(Data for processing begins)
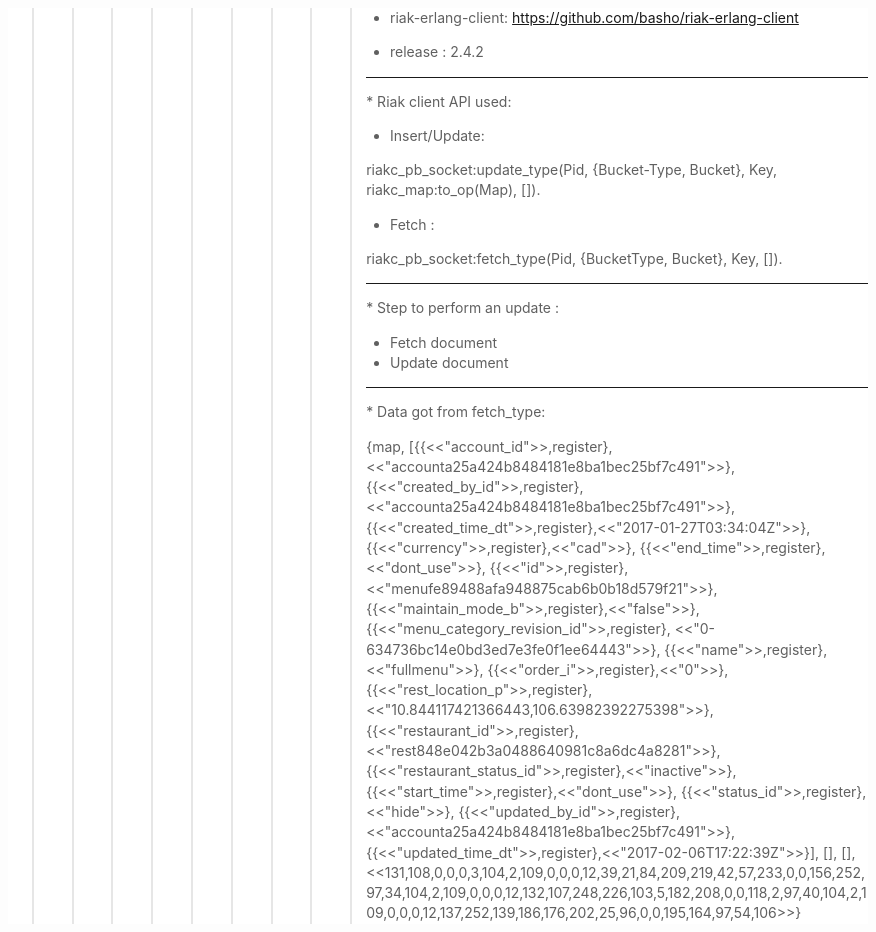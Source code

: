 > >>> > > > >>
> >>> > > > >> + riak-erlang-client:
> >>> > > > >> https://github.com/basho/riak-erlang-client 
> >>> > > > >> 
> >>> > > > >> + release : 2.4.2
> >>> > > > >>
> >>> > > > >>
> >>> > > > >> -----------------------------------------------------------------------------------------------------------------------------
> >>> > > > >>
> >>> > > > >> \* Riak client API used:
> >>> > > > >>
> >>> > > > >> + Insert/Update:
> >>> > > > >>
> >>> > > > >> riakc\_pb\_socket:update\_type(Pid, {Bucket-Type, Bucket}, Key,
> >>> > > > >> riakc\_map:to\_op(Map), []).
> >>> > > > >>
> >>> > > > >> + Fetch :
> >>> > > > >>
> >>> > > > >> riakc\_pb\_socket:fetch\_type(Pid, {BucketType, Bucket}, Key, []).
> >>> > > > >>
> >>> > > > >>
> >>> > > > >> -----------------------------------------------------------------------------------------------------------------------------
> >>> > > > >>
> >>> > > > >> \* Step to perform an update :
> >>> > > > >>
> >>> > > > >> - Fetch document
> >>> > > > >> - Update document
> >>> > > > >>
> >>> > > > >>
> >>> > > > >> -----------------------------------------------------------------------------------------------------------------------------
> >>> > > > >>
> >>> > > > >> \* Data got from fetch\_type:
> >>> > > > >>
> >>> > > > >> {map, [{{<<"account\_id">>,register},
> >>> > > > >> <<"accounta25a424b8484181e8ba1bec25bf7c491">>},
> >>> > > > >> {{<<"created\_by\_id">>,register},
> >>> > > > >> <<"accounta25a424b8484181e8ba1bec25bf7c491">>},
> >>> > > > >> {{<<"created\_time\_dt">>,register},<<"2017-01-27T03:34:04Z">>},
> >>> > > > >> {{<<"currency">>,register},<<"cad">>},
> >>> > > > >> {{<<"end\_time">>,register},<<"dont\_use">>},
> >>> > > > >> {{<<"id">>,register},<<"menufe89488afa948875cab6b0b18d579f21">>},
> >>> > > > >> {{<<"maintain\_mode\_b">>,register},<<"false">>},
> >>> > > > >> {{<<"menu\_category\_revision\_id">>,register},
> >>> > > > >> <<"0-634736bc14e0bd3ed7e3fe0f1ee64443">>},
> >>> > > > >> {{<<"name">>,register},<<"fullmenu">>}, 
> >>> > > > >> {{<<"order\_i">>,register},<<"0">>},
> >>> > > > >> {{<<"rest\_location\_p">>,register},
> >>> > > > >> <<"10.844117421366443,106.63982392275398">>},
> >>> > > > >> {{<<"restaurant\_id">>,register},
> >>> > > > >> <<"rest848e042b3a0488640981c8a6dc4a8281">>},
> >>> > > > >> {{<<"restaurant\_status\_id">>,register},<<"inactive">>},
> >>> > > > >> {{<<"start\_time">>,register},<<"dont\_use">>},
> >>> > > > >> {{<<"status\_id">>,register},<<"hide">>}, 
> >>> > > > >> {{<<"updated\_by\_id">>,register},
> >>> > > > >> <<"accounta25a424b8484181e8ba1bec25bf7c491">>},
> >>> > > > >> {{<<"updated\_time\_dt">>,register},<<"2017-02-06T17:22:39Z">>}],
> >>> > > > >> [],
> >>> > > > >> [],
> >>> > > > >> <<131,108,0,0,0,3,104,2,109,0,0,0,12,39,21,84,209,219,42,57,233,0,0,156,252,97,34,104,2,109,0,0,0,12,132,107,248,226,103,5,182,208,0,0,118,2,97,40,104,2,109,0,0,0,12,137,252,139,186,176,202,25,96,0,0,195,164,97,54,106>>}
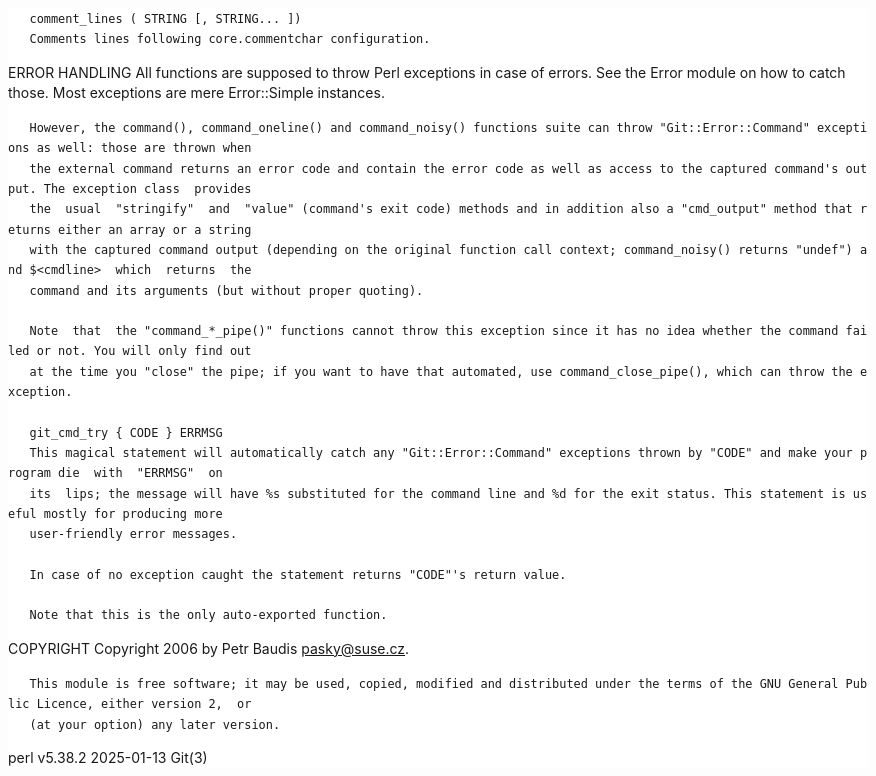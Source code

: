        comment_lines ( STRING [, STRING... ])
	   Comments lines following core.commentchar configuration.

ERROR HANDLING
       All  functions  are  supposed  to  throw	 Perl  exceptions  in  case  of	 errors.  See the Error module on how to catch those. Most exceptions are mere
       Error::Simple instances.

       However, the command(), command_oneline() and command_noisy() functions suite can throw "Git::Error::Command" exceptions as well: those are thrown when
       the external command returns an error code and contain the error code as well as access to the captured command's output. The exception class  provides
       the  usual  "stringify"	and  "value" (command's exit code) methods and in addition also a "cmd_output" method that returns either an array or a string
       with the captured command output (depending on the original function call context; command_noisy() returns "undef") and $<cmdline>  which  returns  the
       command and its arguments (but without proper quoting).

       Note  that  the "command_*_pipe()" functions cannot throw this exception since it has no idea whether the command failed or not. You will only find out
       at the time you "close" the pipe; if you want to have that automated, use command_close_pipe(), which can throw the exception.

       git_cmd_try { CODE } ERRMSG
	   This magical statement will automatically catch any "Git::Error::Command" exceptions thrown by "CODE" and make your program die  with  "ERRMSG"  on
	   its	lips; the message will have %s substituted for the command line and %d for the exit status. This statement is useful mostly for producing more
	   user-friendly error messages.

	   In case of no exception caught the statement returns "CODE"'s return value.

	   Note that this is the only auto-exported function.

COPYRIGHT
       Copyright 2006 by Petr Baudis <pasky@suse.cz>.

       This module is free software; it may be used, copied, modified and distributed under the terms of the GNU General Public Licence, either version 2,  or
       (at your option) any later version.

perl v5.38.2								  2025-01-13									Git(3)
(Data for processing ends)
Exercise requirements: Retype the listing exactly. Leave the pictures out.

Answer box:
Source code

: > >>> > > > >>
> >>> > > > >> + riak-erlang-client:
> >>> > > > >> https://github.com/basho/riak-erlang-client 
> >>> > > > >> 
> >>> > > > >> + release : 2.4.2
> >>> > > > >>
> >>> > > > >>
> >>> > > > >> -----------------------------------------------------------------------------------------------------------------------------
> >>> > > > >>
> >>> > > > >> \* Riak client API used:
> >>> > > > >>
> >>> > > > >> + Insert/Update:
> >>> > > > >>
> >>> > > > >> riakc\_pb\_socket:update\_type(Pid, {Bucket-Type, Bucket}, Key,
> >>> > > > >> riakc\_map:to\_op(Map), []).
> >>> > > > >>
> >>> > > > >> + Fetch :
> >>> > > > >>
> >>> > > > >> riakc\_pb\_socket:fetch\_type(Pid, {BucketType, Bucket}, Key, []).
> >>> > > > >>
> >>> > > > >>
> >>> > > > >> -----------------------------------------------------------------------------------------------------------------------------
> >>> > > > >>
> >>> > > > >> \* Step to perform an update :
> >>> > > > >>
> >>> > > > >> - Fetch document
> >>> > > > >> - Update document
> >>> > > > >>
> >>> > > > >>
> >>> > > > >> -----------------------------------------------------------------------------------------------------------------------------
> >>> > > > >>
> >>> > > > >> \* Data got from fetch\_type:
> >>> > > > >>
> >>> > > > >> {map, [{{<<"account\_id">>,register},
> >>> > > > >> <<"accounta25a424b8484181e8ba1bec25bf7c491">>},
> >>> > > > >> {{<<"created\_by\_id">>,register},
> >>> > > > >> <<"accounta25a424b8484181e8ba1bec25bf7c491">>},
> >>> > > > >> {{<<"created\_time\_dt">>,register},<<"2017-01-27T03:34:04Z">>},
> >>> > > > >> {{<<"currency">>,register},<<"cad">>},
> >>> > > > >> {{<<"end\_time">>,register},<<"dont\_use">>},
> >>> > > > >> {{<<"id">>,register},<<"menufe89488afa948875cab6b0b18d579f21">>},
> >>> > > > >> {{<<"maintain\_mode\_b">>,register},<<"false">>},
> >>> > > > >> {{<<"menu\_category\_revision\_id">>,register},
> >>> > > > >> <<"0-634736bc14e0bd3ed7e3fe0f1ee64443">>},
> >>> > > > >> {{<<"name">>,register},<<"fullmenu">>}, 
> >>> > > > >> {{<<"order\_i">>,register},<<"0">>},
> >>> > > > >> {{<<"rest\_location\_p">>,register},
> >>> > > > >> <<"10.844117421366443,106.63982392275398">>},
> >>> > > > >> {{<<"restaurant\_id">>,register},
> >>> > > > >> <<"rest848e042b3a0488640981c8a6dc4a8281">>},
> >>> > > > >> {{<<"restaurant\_status\_id">>,register},<<"inactive">>},
> >>> > > > >> {{<<"start\_time">>,register},<<"dont\_use">>},
> >>> > > > >> {{<<"status\_id">>,register},<<"hide">>}, 
> >>> > > > >> {{<<"updated\_by\_id">>,register},
> >>> > > > >> <<"accounta25a424b8484181e8ba1bec25bf7c491">>},
> >>> > > > >> {{<<"updated\_time\_dt">>,register},<<"2017-02-06T17:22:39Z">>}],
> >>> > > > >> [],
> >>> > > > >> [],
> >>> > > > >> <<131,108,0,0,0,3,104,2,109,0,0,0,12,39,21,84,209,219,42,57,233,0,0,156,252,97,34,104,2,109,0,0,0,12,132,107,248,226,103,5,182,208,0,0,118,2,97,40,104,2,109,0,0,0,12,137,252,139,186,176,202,25,96,0,0,195,164,97,54,106>>}
Source code

:        comment_lines ( STRING [, STRING... ])
	   Comments lines following core.commentchar configuration.

ERROR HANDLING
       All  functions  are  supposed  to  throw	 Perl  exceptions  in  case  of	 errors.  See the Error module on how to catch those. Most exceptions are mere
       Error::Simple instances.

       However, the command(), command_oneline() and command_noisy() functions suite can throw "Git::Error::Command" exceptions as well: those are thrown when
       the external command returns an error code and contain the error code as well as access to the captured command's output. The exception class  provides
       the  usual  "stringify"	and  "value" (command's exit code) methods and in addition also a "cmd_output" method that returns either an array or a string
       with the captured command output (depending on the original function call context; command_noisy() returns "undef") and $<cmdline>  which  returns  the
       command and its arguments (but without proper quoting).

       Note  that  the "command_*_pipe()" functions cannot throw this exception since it has no idea whether the command failed or not. You will only find out
       at the time you "close" the pipe; if you want to have that automated, use command_close_pipe(), which can throw the exception.

       git_cmd_try { CODE } ERRMSG
	   This magical statement will automatically catch any "Git::Error::Command" exceptions thrown by "CODE" and make your program die  with  "ERRMSG"  on
	   its	lips; the message will have %s substituted for the command line and %d for the exit status. This statement is useful mostly for producing more
	   user-friendly error messages.

	   In case of no exception caught the statement returns "CODE"'s return value.

	   Note that this is the only auto-exported function.

COPYRIGHT
       Copyright 2006 by Petr Baudis <pasky@suse.cz>.

       This module is free software; it may be used, copied, modified and distributed under the terms of the GNU General Public Licence, either version 2,  or
       (at your option) any later version.

perl v5.38.2								  2025-01-13									Git(3)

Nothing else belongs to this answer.